La raccolta differenziata degli urbani si attesta a 18,4 milioni di tonnellate, +4,9% rispetto al 2018. La
frazione cellulosica e quella organica rappresentano, nell’insieme, il 58,9% del totale della differenziata.
I 154 milioni di rifiuti speciali sono in crescita del 7,3% rispetto 2018. Il maggior contributo è dato dal settore
delle costruzioni con oltre 70 milioni di tonnellate di rifiuti prodotti.
Impiantistica. Dal piano emerge con chiarezza che la distribuzione geografica degli impianti non è omogenea
fra le regioni in termini di numerosità, capacità autorizzata e scelte tecnologiche. Quote considerevoli di rifiuti
del centro e nel mezzogiorno vengono trattati in impianti localizzati in altre aree. A titolo d’esempio la sola
Lombardia riceve da fuori regione 373 mila tonnellate provenienti da Piemonte, Lazio e Campania.

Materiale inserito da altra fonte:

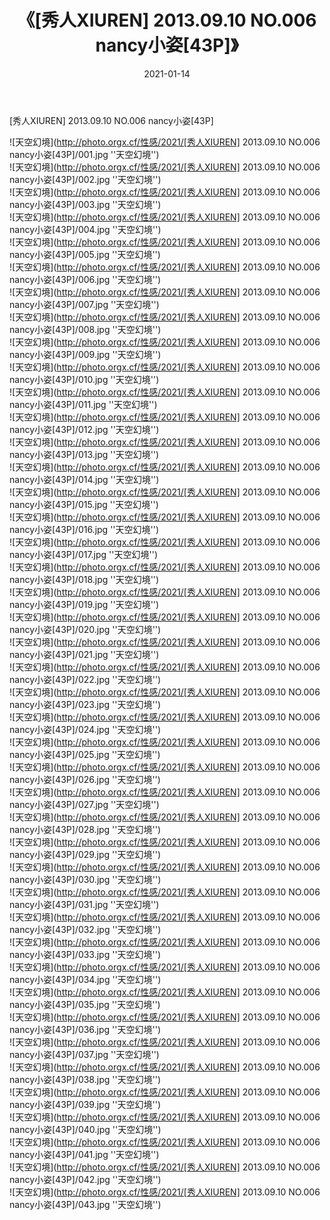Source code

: ﻿---
layout: post
title:  《[秀人XIUREN] 2013.09.10 NO.006 nancy小姿[43P]》
date:   2021-01-14
img: http://photo.orgx.cf/性感/2021/[秀人XIUREN] 2013.09.10 NO.006 nancy小姿[43P]/000.jpg
tags: [美女, 性感, 泳衣]
---

[秀人XIUREN] 2013.09.10 NO.006 nancy小姿[43P]



![天空幻境](http://photo.orgx.cf/性感/2021/[秀人XIUREN] 2013.09.10 NO.006 nancy小姿[43P]/001.jpg ''天空幻境'') <br>
![天空幻境](http://photo.orgx.cf/性感/2021/[秀人XIUREN] 2013.09.10 NO.006 nancy小姿[43P]/002.jpg ''天空幻境'') <br>
![天空幻境](http://photo.orgx.cf/性感/2021/[秀人XIUREN] 2013.09.10 NO.006 nancy小姿[43P]/003.jpg ''天空幻境'') <br>
![天空幻境](http://photo.orgx.cf/性感/2021/[秀人XIUREN] 2013.09.10 NO.006 nancy小姿[43P]/004.jpg ''天空幻境'') <br>
![天空幻境](http://photo.orgx.cf/性感/2021/[秀人XIUREN] 2013.09.10 NO.006 nancy小姿[43P]/005.jpg ''天空幻境'') <br>
![天空幻境](http://photo.orgx.cf/性感/2021/[秀人XIUREN] 2013.09.10 NO.006 nancy小姿[43P]/006.jpg ''天空幻境'') <br>
![天空幻境](http://photo.orgx.cf/性感/2021/[秀人XIUREN] 2013.09.10 NO.006 nancy小姿[43P]/007.jpg ''天空幻境'') <br>
![天空幻境](http://photo.orgx.cf/性感/2021/[秀人XIUREN] 2013.09.10 NO.006 nancy小姿[43P]/008.jpg ''天空幻境'') <br>
![天空幻境](http://photo.orgx.cf/性感/2021/[秀人XIUREN] 2013.09.10 NO.006 nancy小姿[43P]/009.jpg ''天空幻境'') <br>
![天空幻境](http://photo.orgx.cf/性感/2021/[秀人XIUREN] 2013.09.10 NO.006 nancy小姿[43P]/010.jpg ''天空幻境'') <br>
![天空幻境](http://photo.orgx.cf/性感/2021/[秀人XIUREN] 2013.09.10 NO.006 nancy小姿[43P]/011.jpg ''天空幻境'') <br>
![天空幻境](http://photo.orgx.cf/性感/2021/[秀人XIUREN] 2013.09.10 NO.006 nancy小姿[43P]/012.jpg ''天空幻境'') <br>
![天空幻境](http://photo.orgx.cf/性感/2021/[秀人XIUREN] 2013.09.10 NO.006 nancy小姿[43P]/013.jpg ''天空幻境'') <br>
![天空幻境](http://photo.orgx.cf/性感/2021/[秀人XIUREN] 2013.09.10 NO.006 nancy小姿[43P]/014.jpg ''天空幻境'') <br>
![天空幻境](http://photo.orgx.cf/性感/2021/[秀人XIUREN] 2013.09.10 NO.006 nancy小姿[43P]/015.jpg ''天空幻境'') <br>
![天空幻境](http://photo.orgx.cf/性感/2021/[秀人XIUREN] 2013.09.10 NO.006 nancy小姿[43P]/016.jpg ''天空幻境'') <br>
![天空幻境](http://photo.orgx.cf/性感/2021/[秀人XIUREN] 2013.09.10 NO.006 nancy小姿[43P]/017.jpg ''天空幻境'') <br>
![天空幻境](http://photo.orgx.cf/性感/2021/[秀人XIUREN] 2013.09.10 NO.006 nancy小姿[43P]/018.jpg ''天空幻境'') <br>
![天空幻境](http://photo.orgx.cf/性感/2021/[秀人XIUREN] 2013.09.10 NO.006 nancy小姿[43P]/019.jpg ''天空幻境'') <br>
![天空幻境](http://photo.orgx.cf/性感/2021/[秀人XIUREN] 2013.09.10 NO.006 nancy小姿[43P]/020.jpg ''天空幻境'') <br>
![天空幻境](http://photo.orgx.cf/性感/2021/[秀人XIUREN] 2013.09.10 NO.006 nancy小姿[43P]/021.jpg ''天空幻境'') <br>
![天空幻境](http://photo.orgx.cf/性感/2021/[秀人XIUREN] 2013.09.10 NO.006 nancy小姿[43P]/022.jpg ''天空幻境'') <br>
![天空幻境](http://photo.orgx.cf/性感/2021/[秀人XIUREN] 2013.09.10 NO.006 nancy小姿[43P]/023.jpg ''天空幻境'') <br>
![天空幻境](http://photo.orgx.cf/性感/2021/[秀人XIUREN] 2013.09.10 NO.006 nancy小姿[43P]/024.jpg ''天空幻境'') <br>
![天空幻境](http://photo.orgx.cf/性感/2021/[秀人XIUREN] 2013.09.10 NO.006 nancy小姿[43P]/025.jpg ''天空幻境'') <br>
![天空幻境](http://photo.orgx.cf/性感/2021/[秀人XIUREN] 2013.09.10 NO.006 nancy小姿[43P]/026.jpg ''天空幻境'') <br>
![天空幻境](http://photo.orgx.cf/性感/2021/[秀人XIUREN] 2013.09.10 NO.006 nancy小姿[43P]/027.jpg ''天空幻境'') <br>
![天空幻境](http://photo.orgx.cf/性感/2021/[秀人XIUREN] 2013.09.10 NO.006 nancy小姿[43P]/028.jpg ''天空幻境'') <br>
![天空幻境](http://photo.orgx.cf/性感/2021/[秀人XIUREN] 2013.09.10 NO.006 nancy小姿[43P]/029.jpg ''天空幻境'') <br>
![天空幻境](http://photo.orgx.cf/性感/2021/[秀人XIUREN] 2013.09.10 NO.006 nancy小姿[43P]/030.jpg ''天空幻境'') <br>
![天空幻境](http://photo.orgx.cf/性感/2021/[秀人XIUREN] 2013.09.10 NO.006 nancy小姿[43P]/031.jpg ''天空幻境'') <br>
![天空幻境](http://photo.orgx.cf/性感/2021/[秀人XIUREN] 2013.09.10 NO.006 nancy小姿[43P]/032.jpg ''天空幻境'') <br>
![天空幻境](http://photo.orgx.cf/性感/2021/[秀人XIUREN] 2013.09.10 NO.006 nancy小姿[43P]/033.jpg ''天空幻境'') <br>
![天空幻境](http://photo.orgx.cf/性感/2021/[秀人XIUREN] 2013.09.10 NO.006 nancy小姿[43P]/034.jpg ''天空幻境'') <br>
![天空幻境](http://photo.orgx.cf/性感/2021/[秀人XIUREN] 2013.09.10 NO.006 nancy小姿[43P]/035.jpg ''天空幻境'') <br>
![天空幻境](http://photo.orgx.cf/性感/2021/[秀人XIUREN] 2013.09.10 NO.006 nancy小姿[43P]/036.jpg ''天空幻境'') <br>
![天空幻境](http://photo.orgx.cf/性感/2021/[秀人XIUREN] 2013.09.10 NO.006 nancy小姿[43P]/037.jpg ''天空幻境'') <br>
![天空幻境](http://photo.orgx.cf/性感/2021/[秀人XIUREN] 2013.09.10 NO.006 nancy小姿[43P]/038.jpg ''天空幻境'') <br>
![天空幻境](http://photo.orgx.cf/性感/2021/[秀人XIUREN] 2013.09.10 NO.006 nancy小姿[43P]/039.jpg ''天空幻境'') <br>
![天空幻境](http://photo.orgx.cf/性感/2021/[秀人XIUREN] 2013.09.10 NO.006 nancy小姿[43P]/040.jpg ''天空幻境'') <br>
![天空幻境](http://photo.orgx.cf/性感/2021/[秀人XIUREN] 2013.09.10 NO.006 nancy小姿[43P]/041.jpg ''天空幻境'') <br>
![天空幻境](http://photo.orgx.cf/性感/2021/[秀人XIUREN] 2013.09.10 NO.006 nancy小姿[43P]/042.jpg ''天空幻境'') <br>
![天空幻境](http://photo.orgx.cf/性感/2021/[秀人XIUREN] 2013.09.10 NO.006 nancy小姿[43P]/043.jpg ''天空幻境'') <br>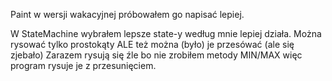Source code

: Paint w wersji wakacyjnej próbowałem go napisać lepiej.

W StateMachine wybrałem lepsze state-y
według mnie lepiej działa.
Można rysować tylko prostokąty ALE też można (było) je przesówać
(ale się zjebało)
Zarazem rysują się źle bo nie zrobiłem metody MIN/MAX więc program
rysuje je z przesunięciem.
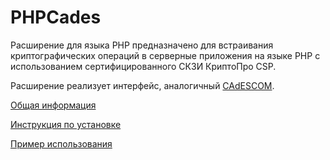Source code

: # PHPCades

Расширение для языка PHP предназначено для встраивания криптографических операций в серверные приложения на языке PHP с использованием сертифицированного СКЗИ КриптоПро CSP.

Расширение реализует интерфейс, аналогичный [CAdESCOM](https://docs.cryptopro.ru/cades/reference/cadescom).

[Общая информация](https://docs.cryptopro.ru/cades/phpcades)

[Инструкция по установке](https://docs.cryptopro.ru/cades/phpcades/phpcades-install)

[Пример использования](https://docs.cryptopro.ru/cades/phpcades/phpcades-samples)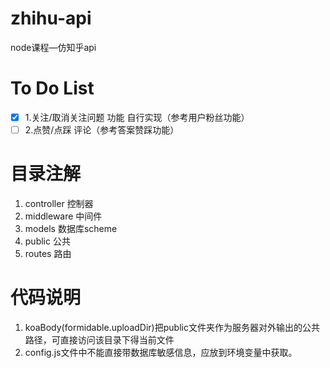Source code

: # zhihu-api
node课程—仿知乎api

# To Do List
-[x] 1.关注/取消关注问题 功能 自行实现（参考用户粉丝功能）
-[ ] 2.点赞/点踩 评论（参考答案赞踩功能） 

# 目录注解
1. controller 控制器
2. middleware 中间件
3. models 数据库scheme
4. public 公共
5. routes 路由

# 代码说明
1. koaBody(formidable.uploadDir)把public文件夹作为服务器对外输出的公共路径，可直接访问该目录下得当前文件
2. config.js文件中不能直接带数据库敏感信息，应放到环境变量中获取。
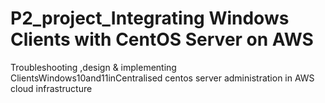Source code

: # P2_project_Integrating Windows Clients with CentOS Server on AWS
Troubleshooting ,design &amp; implementing ClientsWindows10and11inCentralised centos server administration in AWS cloud infrastructure
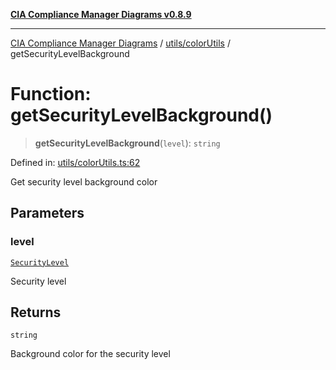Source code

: [**CIA Compliance Manager Diagrams v0.8.9**](../../../README.md)

***

[CIA Compliance Manager Diagrams](../../../modules.md) / [utils/colorUtils](../README.md) / getSecurityLevelBackground

# Function: getSecurityLevelBackground()

> **getSecurityLevelBackground**(`level`): `string`

Defined in: [utils/colorUtils.ts:62](https://github.com/Hack23/cia-compliance-manager/blob/e1ae27dd41c4ccea8a13cdec993022242a97dce3/src/utils/colorUtils.ts#L62)

Get security level background color

## Parameters

### level

[`SecurityLevel`](../../../types/cia/type-aliases/SecurityLevel.md)

Security level

## Returns

`string`

Background color for the security level
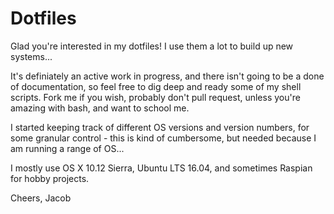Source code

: # Dotfiles

Glad you're interested in my dotfiles! I use them a lot to build up new systems...


It's definiately an active work in progress, and there isn't going to be a done of documentation, so feel free to dig deep and ready some of my shell scripts. Fork me if you wish, probably don't pull request, unless you're amazing with bash, and want to school me.

I started keeping track of different OS versions and version numbers, for some granular control - this is kind of cumbersome, but needed because I am running a range of OS...

I mostly use OS X 10.12 Sierra, Ubuntu LTS 16.04, and sometimes Raspian for hobby projects.


Cheers,
Jacob

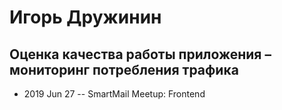 # Игорь Дружинин

## Оценка качества работы приложения – мониторинг потребления трафика
- 2019 Jun 27 -- SmartMail Meetup: Frontend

Gestione degli speciali. In merito alle forme di gestione dei rifiuti speciali «e alle sue geografie», il recupero
di materia raggiunge il 68,9%, la discarica al 7,3%, mentre co-incenerimento e incenerimento rappresentano
l’1,9%. Va, inoltre, ricordato che i rifiuti urbani vengono inceneriti per il 18%, mentre la percentuale d’avvio a
recupero di materia è al 50%. Dal piano emerge, inoltre, con chiarezza quanto sia diversa la gestione tra
rifiuti urbani e speciali. Mentre per gli «urbani» vengono fatti degli utili confronti la media Ue, per la parte
«speciali» manca ogni raffronto con la situazione europea. Comunque, anche per i rifiuti speciali la
ricognizione conferma che i relativi impianti sono circa 11 mila, di cui più del 60% al Nord. Gli impianti di
recupero di materia sono circa il 43%, mentre quelli che effettuano il recupero all’interno del ciclo produttivo
sono 1.303 (circa il 12%). Quest’ultimi, però, son quelli da considerare con attenzione, perché fondamentali
per l’economia circolare, in cui avviene il riciclo finale.
Per quanto riguarda i rifiuti da amianto il quadro non è soddisfacente: sono 275 mila tonnellate, di cui il 28%
prodotto in Lombardia. Più del 10% è esportato in Germania e, in misura minima, in Spagna.